Your task is to write out all of the records once more, exactly.

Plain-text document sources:
____________________

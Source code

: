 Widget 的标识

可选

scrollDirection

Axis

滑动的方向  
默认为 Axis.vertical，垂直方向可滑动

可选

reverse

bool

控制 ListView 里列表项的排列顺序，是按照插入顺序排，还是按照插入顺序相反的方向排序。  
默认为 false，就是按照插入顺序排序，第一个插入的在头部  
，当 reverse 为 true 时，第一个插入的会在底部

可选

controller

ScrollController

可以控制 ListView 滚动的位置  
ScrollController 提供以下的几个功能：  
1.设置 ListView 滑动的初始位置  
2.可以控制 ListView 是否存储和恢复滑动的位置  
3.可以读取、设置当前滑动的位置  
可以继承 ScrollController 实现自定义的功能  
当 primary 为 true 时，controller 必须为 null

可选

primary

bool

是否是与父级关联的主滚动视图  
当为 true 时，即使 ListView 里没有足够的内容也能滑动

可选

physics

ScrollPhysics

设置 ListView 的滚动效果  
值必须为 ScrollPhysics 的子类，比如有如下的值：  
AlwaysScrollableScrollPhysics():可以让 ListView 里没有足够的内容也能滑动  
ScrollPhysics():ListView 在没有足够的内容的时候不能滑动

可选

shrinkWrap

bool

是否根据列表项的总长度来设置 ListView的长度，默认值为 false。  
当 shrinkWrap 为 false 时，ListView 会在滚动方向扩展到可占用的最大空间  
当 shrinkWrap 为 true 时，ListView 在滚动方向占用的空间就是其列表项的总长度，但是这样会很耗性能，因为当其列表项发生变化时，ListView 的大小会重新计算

____________________

■ EXPECTED ANSWER
Source code

: Widget 的标识

可选

scrollDirection

Axis

滑动的方向  
默认为 Axis.vertical，垂直方向可滑动

可选

reverse

bool

控制 ListView 里列表项的排列顺序，是按照插入顺序排，还是按照插入顺序相反的方向排序。  
默认为 false，就是按照插入顺序排序，第一个插入的在头部  
，当 reverse 为 true 时，第一个插入的会在底部

可选

controller

ScrollController

可以控制 ListView 滚动的位置  
ScrollController 提供以下的几个功能：  
1.设置 ListView 滑动的初始位置  
2.可以控制 ListView 是否存储和恢复滑动的位置  
3.可以读取、设置当前滑动的位置  
可以继承 ScrollController 实现自定义的功能  
当 primary 为 true 时，controller 必须为 null

可选

primary

bool

是否是与父级关联的主滚动视图  
当为 true 时，即使 ListView 里没有足够的内容也能滑动

可选

physics

ScrollPhysics

设置 ListView 的滚动效果  
值必须为 ScrollPhysics 的子类，比如有如下的值：  
AlwaysScrollableScrollPhysics():可以让 ListView 里没有足够的内容也能滑动  
ScrollPhysics():ListView 在没有足够的内容的时候不能滑动

可选

shrinkWrap

bool

是否根据列表项的总长度来设置 ListView的长度，默认值为 false。  
当 shrinkWrap 为 false 时，ListView 会在滚动方向扩展到可占用的最大空间  
当 shrinkWrap 为 true 时，ListView 在滚动方向占用的空间就是其列表项的总长度，但是这样会很耗性能，因为当其列表项发生变化时，ListView 的大小会重新计算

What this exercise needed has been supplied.